Nureyev’s La Scala production was filmed in 1982, with yet another aging Juliet, 46-year-old Carla Fracci, who debuted the role for John Cranko back in 1958. The outlines are MacMillan’s, but the choreography is more Romeo-centered, and Nureyev is past his prime. Margot Fonteyn over-emotes as Lady Capulet. I haven’t seen the 1984 Paris performance; I can’t imagine it would be any better. Angelin Preljocaj’s Lyon staging is Eurotrash and proud of it, a modern-dance, modern-dress version set under an overpass, a West Side Story without innocence or even heart where Tybalt and his fascist thugs beat an unarmed Mercutio to death while Romeo and Juliet go through calisthenics that don’t conjure sex, never mind love. Juliet’s nurse is played by two women in vertically halved costumes, one black and white, the other white and black.

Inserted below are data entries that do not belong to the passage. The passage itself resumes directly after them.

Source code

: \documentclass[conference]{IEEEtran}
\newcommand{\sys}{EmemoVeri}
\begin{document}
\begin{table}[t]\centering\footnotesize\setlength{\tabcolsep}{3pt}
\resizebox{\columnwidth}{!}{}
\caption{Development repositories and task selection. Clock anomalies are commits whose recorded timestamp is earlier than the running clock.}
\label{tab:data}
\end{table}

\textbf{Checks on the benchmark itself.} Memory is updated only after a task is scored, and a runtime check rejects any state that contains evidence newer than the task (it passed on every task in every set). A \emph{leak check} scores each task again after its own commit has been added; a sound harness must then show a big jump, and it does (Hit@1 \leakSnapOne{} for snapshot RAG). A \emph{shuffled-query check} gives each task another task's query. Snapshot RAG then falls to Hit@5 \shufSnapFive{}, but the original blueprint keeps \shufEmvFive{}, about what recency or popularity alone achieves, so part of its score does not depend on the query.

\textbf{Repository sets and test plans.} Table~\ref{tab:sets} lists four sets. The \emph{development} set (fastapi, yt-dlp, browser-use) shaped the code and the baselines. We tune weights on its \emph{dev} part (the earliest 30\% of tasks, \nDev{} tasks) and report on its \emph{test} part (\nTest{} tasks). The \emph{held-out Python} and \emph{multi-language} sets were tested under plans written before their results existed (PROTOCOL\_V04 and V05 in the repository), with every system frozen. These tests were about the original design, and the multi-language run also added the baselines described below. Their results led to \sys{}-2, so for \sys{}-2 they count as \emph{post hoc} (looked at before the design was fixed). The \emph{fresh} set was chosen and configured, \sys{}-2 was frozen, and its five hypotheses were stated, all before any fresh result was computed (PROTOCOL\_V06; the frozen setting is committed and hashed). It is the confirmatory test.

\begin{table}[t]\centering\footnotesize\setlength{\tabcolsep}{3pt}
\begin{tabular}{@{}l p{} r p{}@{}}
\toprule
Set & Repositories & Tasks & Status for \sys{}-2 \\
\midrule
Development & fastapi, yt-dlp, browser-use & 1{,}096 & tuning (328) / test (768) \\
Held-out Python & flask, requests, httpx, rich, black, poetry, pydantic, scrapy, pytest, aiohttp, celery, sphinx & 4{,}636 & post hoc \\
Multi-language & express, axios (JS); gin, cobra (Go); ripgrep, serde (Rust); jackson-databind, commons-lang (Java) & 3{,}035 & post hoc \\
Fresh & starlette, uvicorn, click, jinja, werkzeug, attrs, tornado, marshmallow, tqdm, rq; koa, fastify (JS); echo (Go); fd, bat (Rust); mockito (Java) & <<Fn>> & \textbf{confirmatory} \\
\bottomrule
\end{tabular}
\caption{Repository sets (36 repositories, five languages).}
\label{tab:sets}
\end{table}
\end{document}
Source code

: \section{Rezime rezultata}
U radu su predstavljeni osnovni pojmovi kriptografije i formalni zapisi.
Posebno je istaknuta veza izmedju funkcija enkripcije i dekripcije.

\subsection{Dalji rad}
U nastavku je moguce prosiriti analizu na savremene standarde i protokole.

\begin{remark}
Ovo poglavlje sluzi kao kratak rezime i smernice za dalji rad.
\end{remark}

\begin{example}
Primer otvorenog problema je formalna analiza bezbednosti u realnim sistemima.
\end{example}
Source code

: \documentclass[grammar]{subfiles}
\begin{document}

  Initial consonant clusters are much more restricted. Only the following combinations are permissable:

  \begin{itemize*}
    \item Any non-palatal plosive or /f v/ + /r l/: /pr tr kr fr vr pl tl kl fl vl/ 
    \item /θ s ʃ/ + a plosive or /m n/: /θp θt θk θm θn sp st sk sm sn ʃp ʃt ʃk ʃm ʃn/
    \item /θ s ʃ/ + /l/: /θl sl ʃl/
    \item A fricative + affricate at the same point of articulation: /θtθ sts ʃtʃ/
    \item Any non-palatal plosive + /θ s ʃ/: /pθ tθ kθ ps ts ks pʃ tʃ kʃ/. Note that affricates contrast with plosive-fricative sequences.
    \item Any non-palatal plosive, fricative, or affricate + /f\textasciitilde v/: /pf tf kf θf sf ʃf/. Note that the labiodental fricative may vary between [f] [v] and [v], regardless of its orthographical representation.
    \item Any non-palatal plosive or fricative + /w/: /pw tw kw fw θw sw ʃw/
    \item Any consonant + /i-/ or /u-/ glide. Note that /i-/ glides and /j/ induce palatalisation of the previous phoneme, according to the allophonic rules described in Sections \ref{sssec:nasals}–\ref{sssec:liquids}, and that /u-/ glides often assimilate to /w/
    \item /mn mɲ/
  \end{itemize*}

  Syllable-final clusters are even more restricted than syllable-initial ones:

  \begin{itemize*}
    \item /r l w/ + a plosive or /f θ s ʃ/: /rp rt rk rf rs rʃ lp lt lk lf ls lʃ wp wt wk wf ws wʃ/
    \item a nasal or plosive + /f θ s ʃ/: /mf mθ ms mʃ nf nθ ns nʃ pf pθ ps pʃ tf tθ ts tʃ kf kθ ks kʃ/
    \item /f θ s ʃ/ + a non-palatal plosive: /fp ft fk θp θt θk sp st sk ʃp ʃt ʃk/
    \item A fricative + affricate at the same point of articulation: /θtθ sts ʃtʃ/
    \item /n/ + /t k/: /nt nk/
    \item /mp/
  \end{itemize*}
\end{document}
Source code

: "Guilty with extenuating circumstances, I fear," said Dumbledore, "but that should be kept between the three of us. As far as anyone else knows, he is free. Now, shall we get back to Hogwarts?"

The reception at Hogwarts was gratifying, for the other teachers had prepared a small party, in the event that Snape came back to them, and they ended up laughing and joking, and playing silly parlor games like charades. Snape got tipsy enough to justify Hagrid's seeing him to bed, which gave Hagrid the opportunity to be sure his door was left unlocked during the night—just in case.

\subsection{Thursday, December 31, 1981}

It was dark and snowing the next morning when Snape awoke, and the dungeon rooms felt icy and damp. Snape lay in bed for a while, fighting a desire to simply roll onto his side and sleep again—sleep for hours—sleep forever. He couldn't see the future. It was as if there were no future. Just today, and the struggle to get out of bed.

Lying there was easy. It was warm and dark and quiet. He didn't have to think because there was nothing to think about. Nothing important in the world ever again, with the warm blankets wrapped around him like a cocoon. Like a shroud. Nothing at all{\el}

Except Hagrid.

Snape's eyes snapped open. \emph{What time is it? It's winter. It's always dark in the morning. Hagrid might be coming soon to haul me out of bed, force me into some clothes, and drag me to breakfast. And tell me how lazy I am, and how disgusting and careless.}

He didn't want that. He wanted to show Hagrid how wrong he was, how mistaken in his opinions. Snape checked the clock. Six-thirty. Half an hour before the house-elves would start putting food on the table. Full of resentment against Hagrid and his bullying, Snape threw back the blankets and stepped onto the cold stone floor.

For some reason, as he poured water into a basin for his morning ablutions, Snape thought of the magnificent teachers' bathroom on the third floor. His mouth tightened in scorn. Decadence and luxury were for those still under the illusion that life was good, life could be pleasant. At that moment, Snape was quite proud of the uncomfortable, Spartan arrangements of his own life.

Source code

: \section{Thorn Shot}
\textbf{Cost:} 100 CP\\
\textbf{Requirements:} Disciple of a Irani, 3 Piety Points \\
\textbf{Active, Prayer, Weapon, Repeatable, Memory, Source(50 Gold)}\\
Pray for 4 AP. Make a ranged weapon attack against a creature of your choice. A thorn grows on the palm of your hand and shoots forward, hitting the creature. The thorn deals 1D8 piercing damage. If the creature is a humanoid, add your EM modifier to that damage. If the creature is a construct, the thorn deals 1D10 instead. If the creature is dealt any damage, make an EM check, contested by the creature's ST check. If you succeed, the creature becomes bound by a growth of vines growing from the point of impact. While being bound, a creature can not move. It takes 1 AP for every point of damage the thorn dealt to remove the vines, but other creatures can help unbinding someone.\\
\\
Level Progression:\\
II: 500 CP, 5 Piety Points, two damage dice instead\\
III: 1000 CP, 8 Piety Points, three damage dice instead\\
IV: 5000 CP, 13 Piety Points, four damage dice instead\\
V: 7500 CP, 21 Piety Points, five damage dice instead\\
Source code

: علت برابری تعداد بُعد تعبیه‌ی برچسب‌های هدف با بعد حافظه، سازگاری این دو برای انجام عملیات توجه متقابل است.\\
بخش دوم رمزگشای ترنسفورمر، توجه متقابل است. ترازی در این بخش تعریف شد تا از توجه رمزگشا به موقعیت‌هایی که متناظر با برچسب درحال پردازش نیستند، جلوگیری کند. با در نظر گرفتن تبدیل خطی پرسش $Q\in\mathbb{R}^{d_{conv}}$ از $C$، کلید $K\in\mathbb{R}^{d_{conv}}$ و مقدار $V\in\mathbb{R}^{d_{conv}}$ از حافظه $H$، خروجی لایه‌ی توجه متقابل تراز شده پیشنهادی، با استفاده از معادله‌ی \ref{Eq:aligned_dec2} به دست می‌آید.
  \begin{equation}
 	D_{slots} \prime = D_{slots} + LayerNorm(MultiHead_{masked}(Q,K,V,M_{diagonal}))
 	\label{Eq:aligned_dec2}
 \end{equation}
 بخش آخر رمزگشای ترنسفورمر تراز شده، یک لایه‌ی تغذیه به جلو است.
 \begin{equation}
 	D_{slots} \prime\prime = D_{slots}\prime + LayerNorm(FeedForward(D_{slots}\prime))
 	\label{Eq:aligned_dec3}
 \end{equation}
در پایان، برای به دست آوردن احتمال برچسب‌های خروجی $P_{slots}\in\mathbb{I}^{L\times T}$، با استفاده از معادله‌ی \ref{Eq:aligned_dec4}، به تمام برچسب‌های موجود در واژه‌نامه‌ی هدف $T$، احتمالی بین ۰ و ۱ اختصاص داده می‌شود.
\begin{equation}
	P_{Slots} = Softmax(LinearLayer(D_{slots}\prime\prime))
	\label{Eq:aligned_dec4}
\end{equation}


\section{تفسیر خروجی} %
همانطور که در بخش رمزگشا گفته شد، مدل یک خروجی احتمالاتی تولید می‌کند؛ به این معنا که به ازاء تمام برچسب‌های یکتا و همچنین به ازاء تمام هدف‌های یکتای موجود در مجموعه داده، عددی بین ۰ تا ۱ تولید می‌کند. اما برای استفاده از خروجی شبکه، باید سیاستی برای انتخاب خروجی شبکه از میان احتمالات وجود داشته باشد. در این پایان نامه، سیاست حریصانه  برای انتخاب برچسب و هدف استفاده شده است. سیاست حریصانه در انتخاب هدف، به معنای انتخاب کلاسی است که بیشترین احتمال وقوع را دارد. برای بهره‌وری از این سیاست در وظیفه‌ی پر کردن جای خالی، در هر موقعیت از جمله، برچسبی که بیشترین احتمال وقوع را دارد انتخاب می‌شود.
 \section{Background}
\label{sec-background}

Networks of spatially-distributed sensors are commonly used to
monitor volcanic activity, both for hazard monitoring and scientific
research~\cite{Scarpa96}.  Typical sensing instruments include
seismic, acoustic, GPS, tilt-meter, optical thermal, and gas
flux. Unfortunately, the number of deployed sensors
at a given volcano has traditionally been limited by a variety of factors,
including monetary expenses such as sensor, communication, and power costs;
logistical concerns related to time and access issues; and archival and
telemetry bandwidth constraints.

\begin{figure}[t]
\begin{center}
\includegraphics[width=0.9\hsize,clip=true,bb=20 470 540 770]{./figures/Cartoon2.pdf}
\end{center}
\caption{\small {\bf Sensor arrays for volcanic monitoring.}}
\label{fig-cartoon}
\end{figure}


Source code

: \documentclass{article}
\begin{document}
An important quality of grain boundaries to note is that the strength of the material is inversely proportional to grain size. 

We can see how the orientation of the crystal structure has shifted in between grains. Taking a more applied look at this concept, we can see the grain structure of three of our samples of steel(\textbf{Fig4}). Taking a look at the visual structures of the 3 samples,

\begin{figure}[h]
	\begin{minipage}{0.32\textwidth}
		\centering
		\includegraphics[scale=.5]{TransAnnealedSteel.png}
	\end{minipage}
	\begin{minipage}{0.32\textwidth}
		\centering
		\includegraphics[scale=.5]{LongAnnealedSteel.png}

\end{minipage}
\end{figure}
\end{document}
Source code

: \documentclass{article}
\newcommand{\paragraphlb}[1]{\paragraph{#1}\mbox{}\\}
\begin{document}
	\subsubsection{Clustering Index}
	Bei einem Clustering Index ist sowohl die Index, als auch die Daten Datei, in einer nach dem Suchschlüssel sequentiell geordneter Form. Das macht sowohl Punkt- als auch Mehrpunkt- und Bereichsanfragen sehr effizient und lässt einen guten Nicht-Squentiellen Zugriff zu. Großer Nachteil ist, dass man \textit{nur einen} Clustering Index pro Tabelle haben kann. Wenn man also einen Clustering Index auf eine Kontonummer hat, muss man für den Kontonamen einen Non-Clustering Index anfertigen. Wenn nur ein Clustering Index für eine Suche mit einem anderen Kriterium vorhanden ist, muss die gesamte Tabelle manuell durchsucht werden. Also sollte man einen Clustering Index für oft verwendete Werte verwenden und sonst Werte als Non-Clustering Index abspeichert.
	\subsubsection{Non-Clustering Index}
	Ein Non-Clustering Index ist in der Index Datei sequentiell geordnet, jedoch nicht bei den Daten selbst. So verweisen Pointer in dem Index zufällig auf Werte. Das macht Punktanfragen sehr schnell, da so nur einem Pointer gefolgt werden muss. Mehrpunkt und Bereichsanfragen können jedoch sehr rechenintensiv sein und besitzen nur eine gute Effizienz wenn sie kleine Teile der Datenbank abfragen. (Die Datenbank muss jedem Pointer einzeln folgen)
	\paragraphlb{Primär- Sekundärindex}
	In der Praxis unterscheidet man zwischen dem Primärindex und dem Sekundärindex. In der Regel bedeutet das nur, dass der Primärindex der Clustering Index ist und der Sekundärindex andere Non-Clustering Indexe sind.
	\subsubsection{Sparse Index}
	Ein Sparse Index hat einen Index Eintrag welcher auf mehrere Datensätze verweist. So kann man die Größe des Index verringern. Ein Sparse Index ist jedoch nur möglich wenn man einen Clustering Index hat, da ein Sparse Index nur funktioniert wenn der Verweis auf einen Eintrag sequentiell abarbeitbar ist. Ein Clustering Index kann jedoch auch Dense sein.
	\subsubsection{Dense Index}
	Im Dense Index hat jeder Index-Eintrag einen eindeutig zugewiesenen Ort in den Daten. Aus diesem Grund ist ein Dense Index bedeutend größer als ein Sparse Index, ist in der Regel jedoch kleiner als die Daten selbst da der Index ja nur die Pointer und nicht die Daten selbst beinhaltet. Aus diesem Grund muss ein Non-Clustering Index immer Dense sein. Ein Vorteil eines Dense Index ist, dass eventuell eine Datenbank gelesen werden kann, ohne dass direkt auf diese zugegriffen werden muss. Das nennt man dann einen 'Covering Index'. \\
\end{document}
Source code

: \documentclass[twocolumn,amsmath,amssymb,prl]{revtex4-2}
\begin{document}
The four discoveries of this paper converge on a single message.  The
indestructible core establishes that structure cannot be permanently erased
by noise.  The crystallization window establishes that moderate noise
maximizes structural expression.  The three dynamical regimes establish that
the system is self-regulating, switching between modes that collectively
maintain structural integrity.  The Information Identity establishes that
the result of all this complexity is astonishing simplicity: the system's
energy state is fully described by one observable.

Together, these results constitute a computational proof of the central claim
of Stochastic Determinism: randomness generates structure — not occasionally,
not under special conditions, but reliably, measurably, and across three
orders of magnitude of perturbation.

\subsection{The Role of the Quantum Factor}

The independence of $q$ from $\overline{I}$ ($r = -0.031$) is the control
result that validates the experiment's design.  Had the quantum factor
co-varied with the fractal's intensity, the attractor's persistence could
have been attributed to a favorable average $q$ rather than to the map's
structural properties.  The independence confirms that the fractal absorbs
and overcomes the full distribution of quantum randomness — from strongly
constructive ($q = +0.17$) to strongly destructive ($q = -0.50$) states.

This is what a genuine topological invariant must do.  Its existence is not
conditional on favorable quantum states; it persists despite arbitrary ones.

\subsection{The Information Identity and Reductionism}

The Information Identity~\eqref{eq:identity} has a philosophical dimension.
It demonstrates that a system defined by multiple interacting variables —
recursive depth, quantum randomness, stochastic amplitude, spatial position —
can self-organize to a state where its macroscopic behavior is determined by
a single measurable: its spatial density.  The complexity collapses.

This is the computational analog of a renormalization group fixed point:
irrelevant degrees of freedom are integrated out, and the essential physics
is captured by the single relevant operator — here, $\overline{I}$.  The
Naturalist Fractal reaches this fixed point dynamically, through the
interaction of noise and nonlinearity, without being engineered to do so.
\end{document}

By far the most galvanizing performance in this lot is Ferri’s; it’s too bad the Thorn EMI opera and dance videos appear to have been withdrawn. One might also wish to see once more Boston Ballet’s two prior productions. "The place for Choo San Goh’s choreography, surely, is in the movies," Arlene Croce wrote, but his innovations for Romeo and Juliet included the gray-unitarded character Fate and an expanded concept of Tybalt. I was not a fan of the former on principle: despite that "star-crossed" reference in the play’s prologue, Shakespeare’s lovers self-destruct in a blaze of complex light-and-dark metaphors. But it was an original idea in a ballet that has lived on literalism. Goh’s Tybalt glowers at Paris as well as at Romeo; he wants Juliet for himself. It doesn’t stop there, either: stolen moments in the wings with Lady Capulet explain the vehemence of her reaction to his death. Goh’s Dance of the Knights, in front of an Uccello-inspired fresco, had the Capulet ladies doing a deep backbend/pelvic thrust while their husbands genuflected decorously, a tableau of social and sexual dislocation.
Pelzig’s staging retained Alain Vaës’s color-coded costuming (powder-pastel and cream for the Montagues, crimson and black for the Capulets, pink for Juliet) and Botticelli-meets-Aldo-Rossi sets but replaced Goh’s junior-prom steps with a chilling presentiment of Fascist Italy; it’s a presentation that will be hard to match. In the pit, on the other hand, Jonathan McPhee and the Boston Ballet Orchestra have overmatched the disappointing recorded competition (Previn sensitive but dull, Ozawa unballetic and erratic, Gergiev sometimes lightweight and not always well recorded) in Prokofiev’s bass-and-bassoon-bitten score, and there’s no reason to think they won’t do so again.